To route out the glass and core, use a router with a Carbon steel bit. These are the monster looking router bits at Home Depot, mine are industrial yellow. Don't even waste your time trying to use Black n' Decker regular router bits they'll go dull in the first ten minutes and start smoking.
For coring material, use Kleg-cell fiber mat foam from a company called Fiberglass Coatings, Inc 1-813-327-8117, website www.fgci.com. The stuff is not that expensive, and although I didn't use it, I wish I had. I used pieces of hard wood. The problem with hard wood is that you have to make the pieces small enough to get the camber of the deck right. To create the mast-step pad I laminated four pieces of 9" x 6" x1/8" thick peg board using fiberglass resin. I was very pleased with the results.

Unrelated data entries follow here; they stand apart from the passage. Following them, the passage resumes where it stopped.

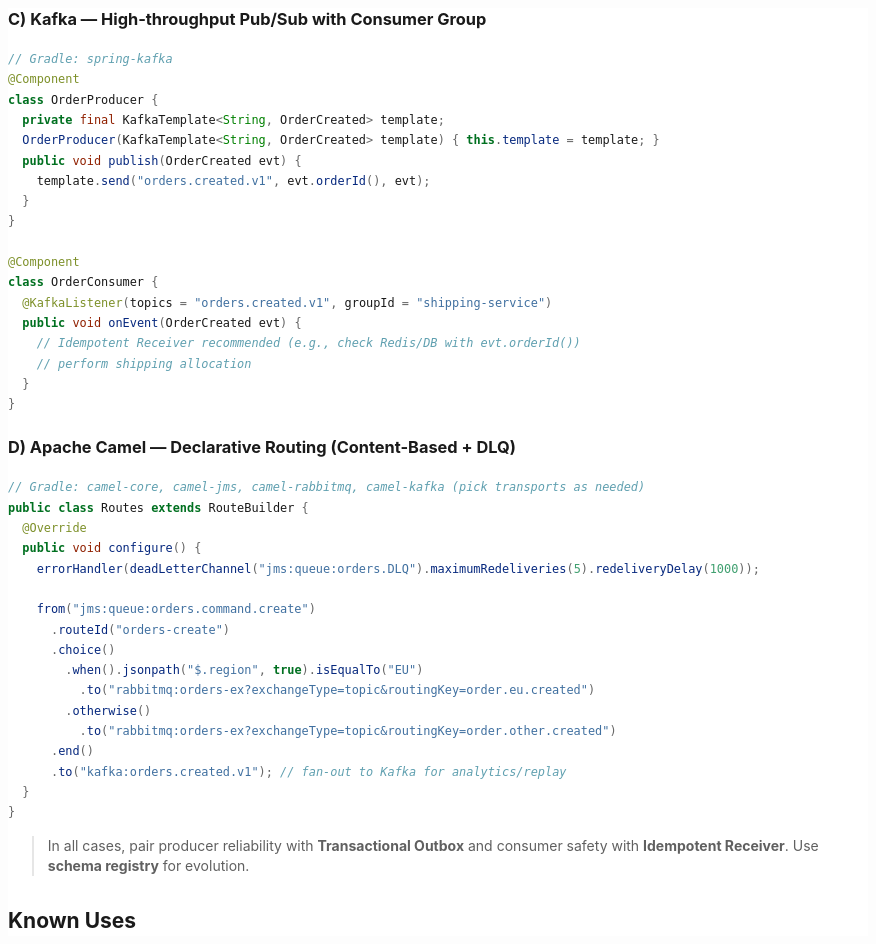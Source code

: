 
### C) Kafka — High-throughput Pub/Sub with Consumer Group

```java
// Gradle: spring-kafka
@Component
class OrderProducer {
  private final KafkaTemplate<String, OrderCreated> template;
  OrderProducer(KafkaTemplate<String, OrderCreated> template) { this.template = template; }
  public void publish(OrderCreated evt) {
    template.send("orders.created.v1", evt.orderId(), evt);
  }
}

@Component
class OrderConsumer {
  @KafkaListener(topics = "orders.created.v1", groupId = "shipping-service")
  public void onEvent(OrderCreated evt) {
    // Idempotent Receiver recommended (e.g., check Redis/DB with evt.orderId())
    // perform shipping allocation
  }
}
```

### D) Apache Camel — Declarative Routing (Content-Based + DLQ)

```java
// Gradle: camel-core, camel-jms, camel-rabbitmq, camel-kafka (pick transports as needed)
public class Routes extends RouteBuilder {
  @Override
  public void configure() {
    errorHandler(deadLetterChannel("jms:queue:orders.DLQ").maximumRedeliveries(5).redeliveryDelay(1000));

    from("jms:queue:orders.command.create")
      .routeId("orders-create")
      .choice()
        .when().jsonpath("$.region", true).isEqualTo("EU")
          .to("rabbitmq:orders-ex?exchangeType=topic&routingKey=order.eu.created")
        .otherwise()
          .to("rabbitmq:orders-ex?exchangeType=topic&routingKey=order.other.created")
      .end()
      .to("kafka:orders.created.v1"); // fan-out to Kafka for analytics/replay
  }
}
```

> In all cases, pair producer reliability with **Transactional Outbox** and consumer safety with **Idempotent Receiver**. Use **schema registry** for evolution.

## Known Uses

Apply some kind of weight to the coring material and mast-step pad when you laminate them to the deck. This will ensure good contact with the deck camber. Be sure to use wax paper or a fiberglass releasing agent so your weights aren't permanently glassed in place!

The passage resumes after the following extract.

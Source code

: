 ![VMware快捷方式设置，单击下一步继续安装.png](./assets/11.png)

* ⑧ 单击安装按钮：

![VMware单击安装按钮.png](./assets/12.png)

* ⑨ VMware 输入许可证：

This project is fairly complex, so allow enough time. As usual I underestimated the time it would take. I expected it to get done in a few weekends--It took over nineteen months. It takes time to do it right, I think. And you want to consider some kind of covering, like a small awning to allow you to work throughout the day, in light rain, and maybe direct sunlight. In any case re-build the mast-step in stages, and allow plenty of time for each layer of fiberglass to dry.
On things not to do:
Don't make the repair too small or too big. While the actual damaged core area on my boat was maybe 8" x 12", I went overboard and cleared an area 2x2'. Way too much. But 8" x12" is also too small. You're trying to strengthen the whole area remember. So route clear into solid core and establish a broad repair base.

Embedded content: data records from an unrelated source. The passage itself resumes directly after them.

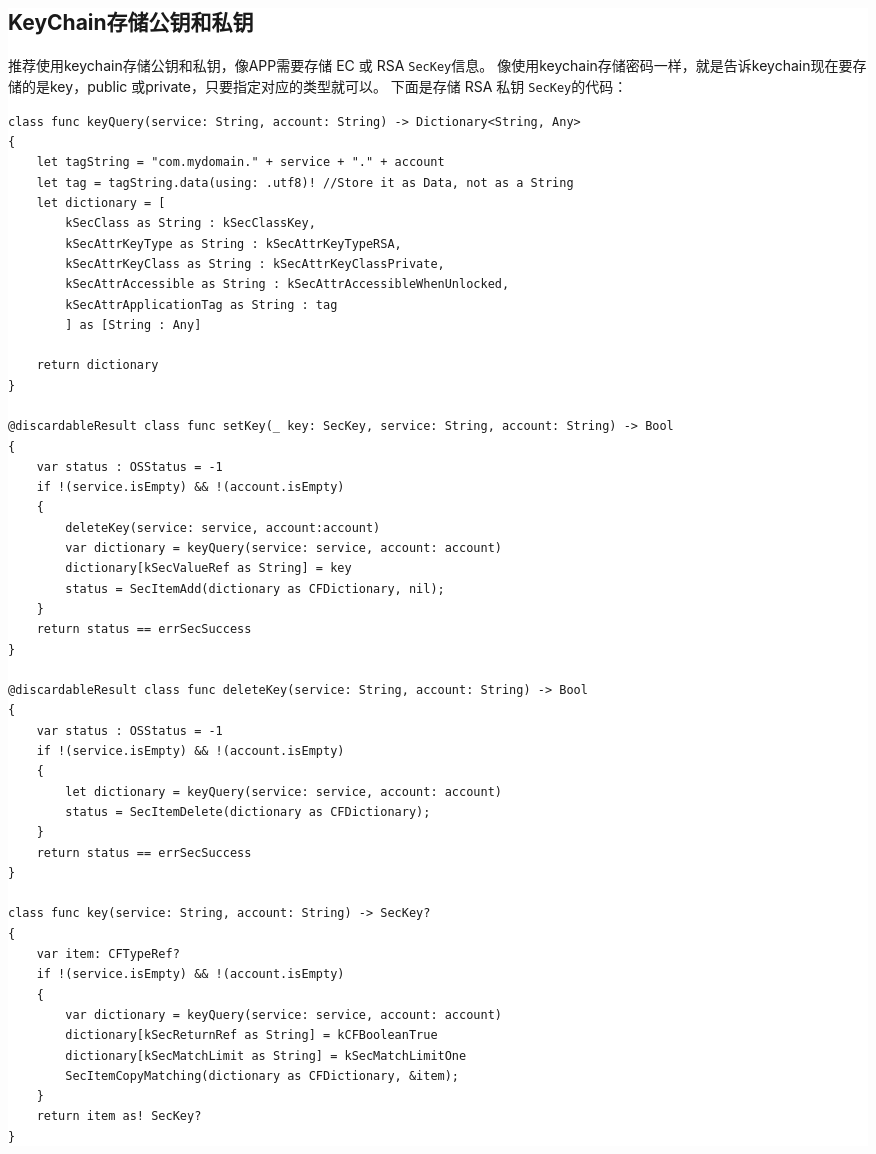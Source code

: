 ## KeyChain存储公钥和私钥
推荐使用keychain存储公钥和私钥，像APP需要存储 EC 或 RSA `SecKey`信息。
像使用keychain存储密码一样，就是告诉keychain现在要存储的是key，public 或private，只要指定对应的类型就可以。
下面是存储 RSA 私钥 `SecKey`的代码：

```
class func keyQuery(service: String, account: String) -> Dictionary<String, Any>
{
    let tagString = "com.mydomain." + service + "." + account
    let tag = tagString.data(using: .utf8)! //Store it as Data, not as a String
    let dictionary = [
        kSecClass as String : kSecClassKey,
        kSecAttrKeyType as String : kSecAttrKeyTypeRSA,
        kSecAttrKeyClass as String : kSecAttrKeyClassPrivate,
        kSecAttrAccessible as String : kSecAttrAccessibleWhenUnlocked,
        kSecAttrApplicationTag as String : tag
        ] as [String : Any]
     
    return dictionary
}
 
@discardableResult class func setKey(_ key: SecKey, service: String, account: String) -> Bool
{
    var status : OSStatus = -1
    if !(service.isEmpty) && !(account.isEmpty)
    {
        deleteKey(service: service, account:account)
        var dictionary = keyQuery(service: service, account: account)
        dictionary[kSecValueRef as String] = key
        status = SecItemAdd(dictionary as CFDictionary, nil);
    }
    return status == errSecSuccess
}
 
@discardableResult class func deleteKey(service: String, account: String) -> Bool
{
    var status : OSStatus = -1
    if !(service.isEmpty) && !(account.isEmpty)
    {
        let dictionary = keyQuery(service: service, account: account)
        status = SecItemDelete(dictionary as CFDictionary);
    }
    return status == errSecSuccess
}
 
class func key(service: String, account: String) -> SecKey?
{
    var item: CFTypeRef?
    if !(service.isEmpty) && !(account.isEmpty)
    {
        var dictionary = keyQuery(service: service, account: account)
        dictionary[kSecReturnRef as String] = kCFBooleanTrue
        dictionary[kSecMatchLimit as String] = kSecMatchLimitOne
        SecItemCopyMatching(dictionary as CFDictionary, &item);
    }
    return item as! SecKey?
}

```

On another note, don't use a flat bladed screw driver to try and chisel/pry out pieces of glass or core. Use a extra wide wood chisel, please!! I punched a hole through my liner using a screw driver.
Don't use just resin and coring material for the repair. You need a filler mixed with the resin to beef it up. Otherwise you'll go through a gallon on resin before you know it. Mix it up with the heaviest filler adhesive you can find.
Get all the information you can. You really need a consensus of information--like from the Maintenance Manual--to plan your rebuild strategy.
On the Thru-Bolt Installation:
I decided to thru-bolt my mast-step pad and plate, using six 3/8" x 3" long hex head bolts. The four aft most bolts go right through the deck, and can be bolted below. The two forward most bolts go through the forward beam (on the newer boats). I filled their wells with epoxy and 3m5200. I used stainless washers on both sides of the bolts, with liberal amounts of 3m5200 to prevent corrosive contact and water leaks. Below, a 1/4" thick stainless steel plate serves as a backing plate.